* _Exercise_:
Where "eigenvalues" appears in a line of the entries below, that line should be copied.

=== Data listing ===

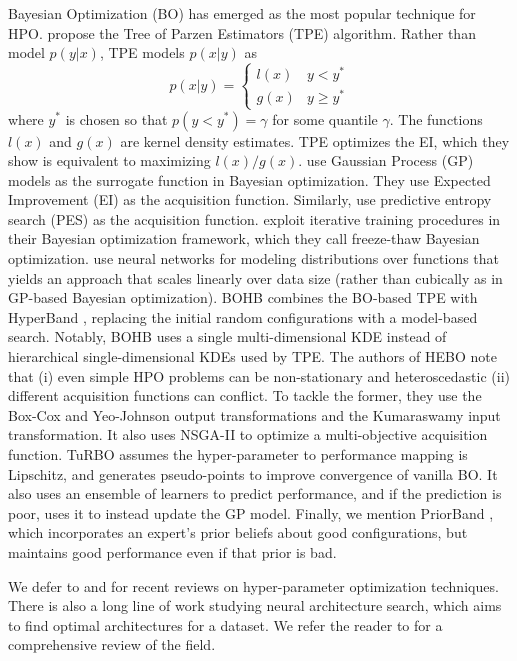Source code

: Bayesian Optimization (BO) has emerged as the most popular technique for HPO. \citet{bergstra2011algorithms} propose the Tree of Parzen Estimators (TPE) algorithm. Rather than model $p(y|x)$, TPE models $p(x|y)$ as 
$$
p(x|y) = \begin{cases}
    l(x) &  y < y^* \\
    g(x) &  y \geq y^*
    \end{cases}
$$
where $y^*$ is chosen so that $p(y < y^*) = \gamma$ for some quantile $\gamma$. The functions $l(x)$ and $g(x)$ are kernel density estimates. TPE optimizes the EI, which they show is equivalent to maximizing $l(x) / g(x)$.
\citet{snoek2012practical} use Gaussian Process (GP) models as the surrogate function in Bayesian optimization. They use Expected Improvement (EI) as the acquisition function. Similarly, \citet{hernandez2014predictive} use predictive entropy search (PES) as the acquisition function. \citet{swersky2014freeze} exploit iterative training procedures in their Bayesian optimization framework, which they call freeze-thaw Bayesian optimization. \citet{snoek2015scalable} use neural networks for modeling distributions over functions that yields an approach that scales linearly over data size (rather than cubically as in GP-based Bayesian optimization). BOHB \cite{falkner2018bohb} combines the BO-based TPE with HyperBand \cite{li2017hyperband}, replacing the initial random configurations with a model-based search. Notably, BOHB uses a single multi-dimensional KDE instead of hierarchical single-dimensional KDEs used by TPE. The authors of HEBO \cite{cowen2022hebo} note that (i) even simple HPO problems can be non-stationary and heteroscedastic (ii) different acquisition functions can conflict. To tackle the former, they use the Box-Cox \cite{box1964analysis} and Yeo-Johnson \cite{yeo2000new} output transformations and the Kumaraswamy \cite{kumaraswamy1980generalized} input transformation. It also uses NSGA-II to optimize a multi-objective acquisition function. TuRBO \cite{dou2023turbo} assumes the hyper-parameter to performance mapping is Lipschitz, and generates pseudo-points to improve convergence of vanilla BO. It also uses an ensemble of learners to predict performance, and if the prediction is poor, uses it to instead update the GP model. Finally, we mention PriorBand \cite{mallik2023priorband}, which incorporates an expert's prior beliefs about good configurations, but maintains good performance even if that prior is bad.

We defer to \cite{feurer2019hyperparameter} and \cite{bischl2023hyperparameter} for recent reviews on hyper-parameter optimization techniques. There is also a long line of work studying neural architecture search, which aims to find optimal architectures for a dataset. We refer the reader to \citet{white2023neural} for a comprehensive review of the field.

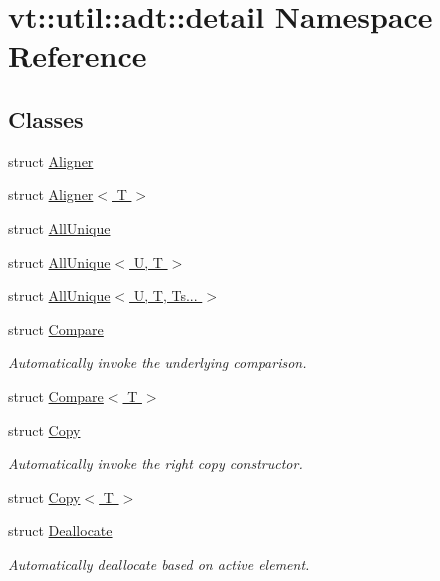 \hypertarget{namespacevt_1_1util_1_1adt_1_1detail}{}\section{vt\+:\+:util\+:\+:adt\+:\+:detail Namespace Reference}
\label{namespacevt_1_1util_1_1adt_1_1detail}
\subsection*{Classes}
\begin{DoxyCompactItemize}
\item 
struct \hyperlink{structvt_1_1util_1_1adt_1_1detail_1_1_aligner}{Aligner}
\item 
struct \hyperlink{structvt_1_1util_1_1adt_1_1detail_1_1_aligner_3_01_t_01_4}{Aligner$<$ T $>$}
\item 
struct \hyperlink{structvt_1_1util_1_1adt_1_1detail_1_1_all_unique}{All\+Unique}
\item 
struct \hyperlink{structvt_1_1util_1_1adt_1_1detail_1_1_all_unique_3_01_u_00_01_t_01_4}{All\+Unique$<$ U, T $>$}
\item 
struct \hyperlink{structvt_1_1util_1_1adt_1_1detail_1_1_all_unique_3_01_u_00_01_t_00_01_ts_8_8_8_01_4}{All\+Unique$<$ U, T, Ts... $>$}
\item 
struct \hyperlink{structvt_1_1util_1_1adt_1_1detail_1_1_compare}{Compare}
\begin{DoxyCompactList}\small\item\em Automatically invoke the underlying comparison. \end{DoxyCompactList}\item 
struct \hyperlink{structvt_1_1util_1_1adt_1_1detail_1_1_compare_3_01_t_01_4}{Compare$<$ T $>$}
\item 
struct \hyperlink{structvt_1_1util_1_1adt_1_1detail_1_1_copy}{Copy}
\begin{DoxyCompactList}\small\item\em Automatically invoke the right copy constructor. \end{DoxyCompactList}\item 
struct \hyperlink{structvt_1_1util_1_1adt_1_1detail_1_1_copy_3_01_t_01_4}{Copy$<$ T $>$}
\item 
struct \hyperlink{structvt_1_1util_1_1adt_1_1detail_1_1_deallocate}{Deallocate}
\begin{DoxyCompactList}\small\item\em Automatically deallocate based on active element. \end{DoxyCompactList}\item 

\end{DoxyCompactItemize}
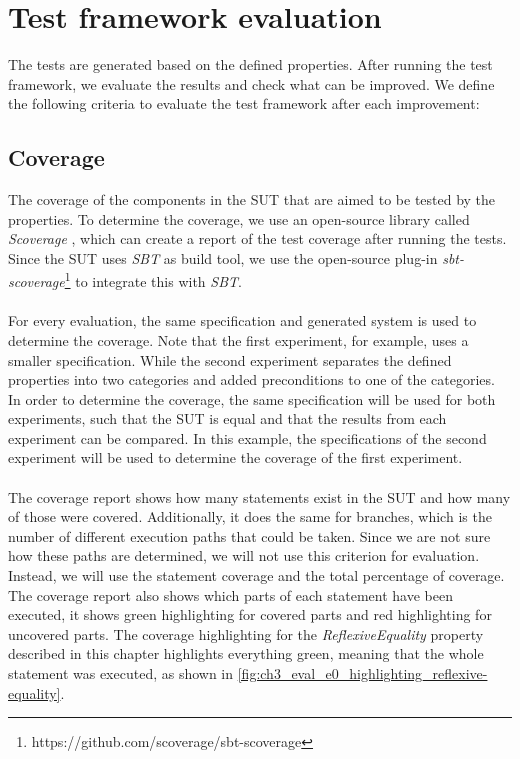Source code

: \section{Test framework evaluation}
The tests are generated based on the defined properties. After running the test framework, we evaluate the results and check what can be improved. We define the following criteria to evaluate the test framework after each improvement:

\subsection*{Coverage}
The coverage of the components in the SUT that are aimed to be tested by the properties. To determine the coverage, we use an open-source library called \textit{Scoverage} \cite{siteScoverage2017}, which can create a report of the test coverage after running the tests. Since the SUT uses \textit{SBT} as build tool, we use the open-source plug-in \textit{sbt-scoverage}\footnote{https://github.com/scoverage/sbt-scoverage} to integrate this with \textit{SBT}.\\
\\
For every evaluation, the same specification and generated system is used to determine the coverage. Note that the first experiment, for example, uses a smaller specification. While the second experiment separates the defined properties into two categories and added preconditions to one of the categories. In order to determine the coverage, the same specification will be used for both experiments, such that the SUT is equal and that the results from each experiment can be compared. In this example, the specifications of the second experiment will be used to determine the coverage of the first experiment.\\
\\
The coverage report shows how many statements exist in the SUT and how many of those were covered. Additionally, it does the same for branches, which is the number of different execution paths that could be taken. Since we are not sure how these paths are determined, we will not use this criterion for evaluation. Instead, we will use the statement coverage and the total percentage of coverage. The coverage report also shows which parts of each statement have been executed, it shows green highlighting for covered parts and red highlighting for uncovered parts. The coverage highlighting for the \textit{ReflexiveEquality} property described in this chapter highlights everything green, meaning that the whole statement was executed, as shown in \autoref{fig:ch3_eval_e0_highlighting_reflexive-equality}.
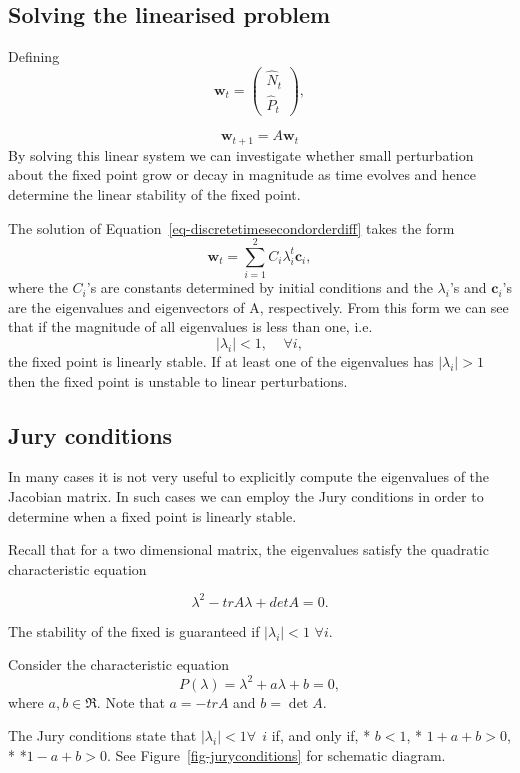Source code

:\documentclass[
  letterpaper,
  DIV=11,
  numbers=noendperiod]{scrreprt}
\begin{document}
\hypertarget{solving-the-linearised-problem}{%
\subsection{Solving the linearised
problem}\label{solving-the-linearised-problem}}

Defining \[
\mathbf{w}_t=\left(\begin{array}{c}\hat{N}_{t} \\ \hat{P}_{t}\end{array}\right), 
\]

\[
\mathbf{w}_{t+1}=A\mathbf{w}_{t}
\] By solving this linear system we can investigate whether small
perturbation about the fixed point grow or decay in magnitude as time
evolves and hence determine the linear stability of the fixed point.

The solution of Equation~\ref{eq-discretetimesecondorderdiff} takes the
form \[
\mathbf{w}_t=\sum_{i=1}^2 C_i \lambda_i^t\mathbf{c}_i,
\] where the \(C_i\)'s are constants determined by initial conditions
and the \(\lambda_i\)'s and \(\mathbf{c}_i\)'s are the eigenvalues and
eigenvectors of A, respectively. From this form we can see that if the
magnitude of all eigenvalues is less than one, i.e. \[
|\lambda_i|<1, \ \ \ \ \ \forall i,
\] the fixed point is linearly stable. If at least one of the
eigenvalues has \(|\lambda_i|>1\) then the fixed point is unstable to
linear perturbations.

\hypertarget{jury-conditions}{%
\subsection{Jury conditions}\label{jury-conditions}}

In many cases it is not very useful to explicitly compute the
eigenvalues of the Jacobian matrix. In such cases we can employ the Jury
conditions in order to determine when a fixed point is linearly stable.

Recall that for a two dimensional matrix, the eigenvalues satisfy the
quadratic characteristic equation

\[
\lambda^2- trA \lambda + detA=0.
\]

The stability of the fixed is guaranteed if \(|\lambda _i|<1\)
\(\forall i\).

Consider the characteristic equation \[
P(\lambda)=\lambda^2 + a \lambda +b=0,
\] where \(a,b \in \Re\). Note that \(a=-tr{A}\) and \(b=\det{A}\).

The Jury conditions state that \(|\lambda_i |<1 \forall \ \  i\) if, and
only if, * \(b<1\), * \(1+a+b>0\), * *\(1-a+b>0\). See
Figure~\ref{fig-juryconditions} for schematic diagram.
\end{document}

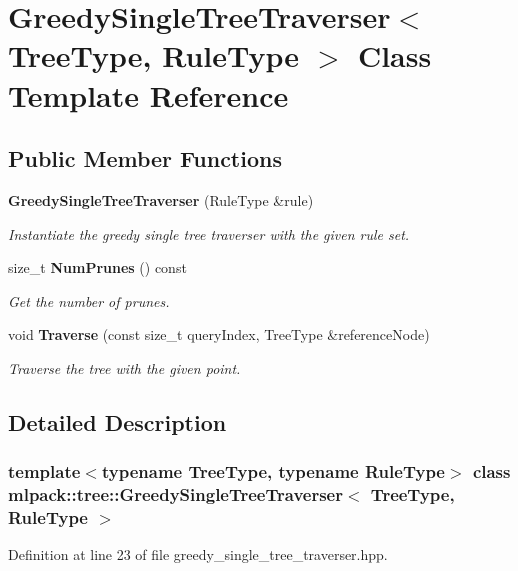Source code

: \section{Greedy\+Single\+Tree\+Traverser$<$ Tree\+Type, Rule\+Type $>$ Class Template Reference}
\label{classmlpack_1_1tree_1_1GreedySingleTreeTraverser}
\subsection*{Public Member Functions}
\begin{DoxyCompactItemize}
\item 
\textbf{ Greedy\+Single\+Tree\+Traverser} (Rule\+Type \&rule)
\begin{DoxyCompactList}\small\item\em Instantiate the greedy single tree traverser with the given rule set. \end{DoxyCompactList}\item 
size\+\_\+t \textbf{ Num\+Prunes} () const
\begin{DoxyCompactList}\small\item\em Get the number of prunes. \end{DoxyCompactList}\item 
void \textbf{ Traverse} (const size\+\_\+t query\+Index, Tree\+Type \&reference\+Node)
\begin{DoxyCompactList}\small\item\em Traverse the tree with the given point. \end{DoxyCompactList}\end{DoxyCompactItemize}


\subsection{Detailed Description}
\subsubsection*{template$<$typename Tree\+Type, typename Rule\+Type$>$\newline
class mlpack\+::tree\+::\+Greedy\+Single\+Tree\+Traverser$<$ Tree\+Type, Rule\+Type $>$}



Definition at line 23 of file greedy\+\_\+single\+\_\+tree\+\_\+traverser.\+hpp.



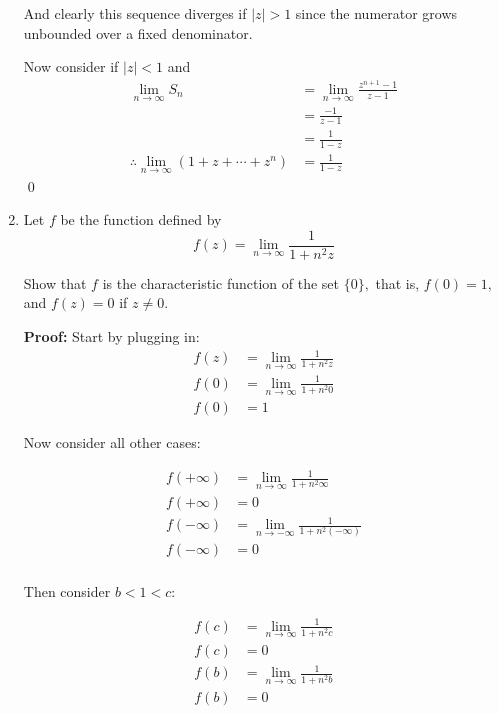 \begin{enumerate}
	      And clearly this sequence diverges if $|z| > 1$ since the numerator grows unbounded over a fixed denominator.

	      Now consider if $|z| < 1$ and
	      \begin{align*}
		      \lim_{n \to \infty} S_n                                & = \lim_{n \to \infty} \frac{z^{n +1} - 1}{z - 1} \\
		                                                             & =  \frac{- 1}{z - 1}                             \\
		                                                             & =  \frac{1}{1 - z}                               \\
		      \therefore \lim_{n \to \infty} (1 + z + \cdots + z^n ) & = \frac{1}{1 - z}
	      \end{align*}
	      \qed

	\item Let $f$ be the function defined by
	      \[ f(z) = \lim_{n \to \infty} \frac{1}{1 + n^2 z} \]

	      Show that $f$ is the characteristic function of the set $\{0\},$ that is, $f(0) = 1,$ and $f(z) = 0$ if $z \neq 0.$

	      \textbf{Proof:}
	      Start by plugging in:
	      \begin{align*}
		      f(z) & = \lim_{n \to \infty} \frac{1}{1 + n^2 z} \\
		      f(0) & = \lim_{n \to \infty} \frac{1}{1 + n^2 0} \\
		      f(0) & = 1
	      \end{align*}

	      Now consider all other cases:

	      \begin{align*}
		      f(+\infty) & = \lim_{n \to \infty} \frac{1}{1 + n^2 \infty}     \\
		      f(+\infty) & = 0                                                \\
		      f(-\infty) & = \lim_{n \to -\infty} \frac{1}{1 + n^2 (-\infty)} \\
		      f(-\infty) & = 0                                                \\
	      \end{align*}

	      Then consider $b < 1 < c$:

	      \begin{align*}
		      f(c) & = \lim_{n \to \infty} \frac{1}{1 + n^2 c} \\
		      f(c) & = 0                                       \\
		      f(b) & = \lim_{n \to \infty} \frac{1}{1 + n^2 b} \\
		      f(b) & = 0                                       \\
	      \end{align*}


\end{enumerate}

===

* _Finished task_:
and the \(\lambda_i\)'s and \(\mathbf{c}_i\)'s are the eigenvalues and
magnitude of all eigenvalues is less than one, i.e. \[
eigenvalues has \(|\lambda_i|>1\) then the fixed point is unstable to
eigenvalues of the Jacobian matrix. In such cases we can employ the Jury
Recall that for a two dimensional matrix, the eigenvalues satisfy the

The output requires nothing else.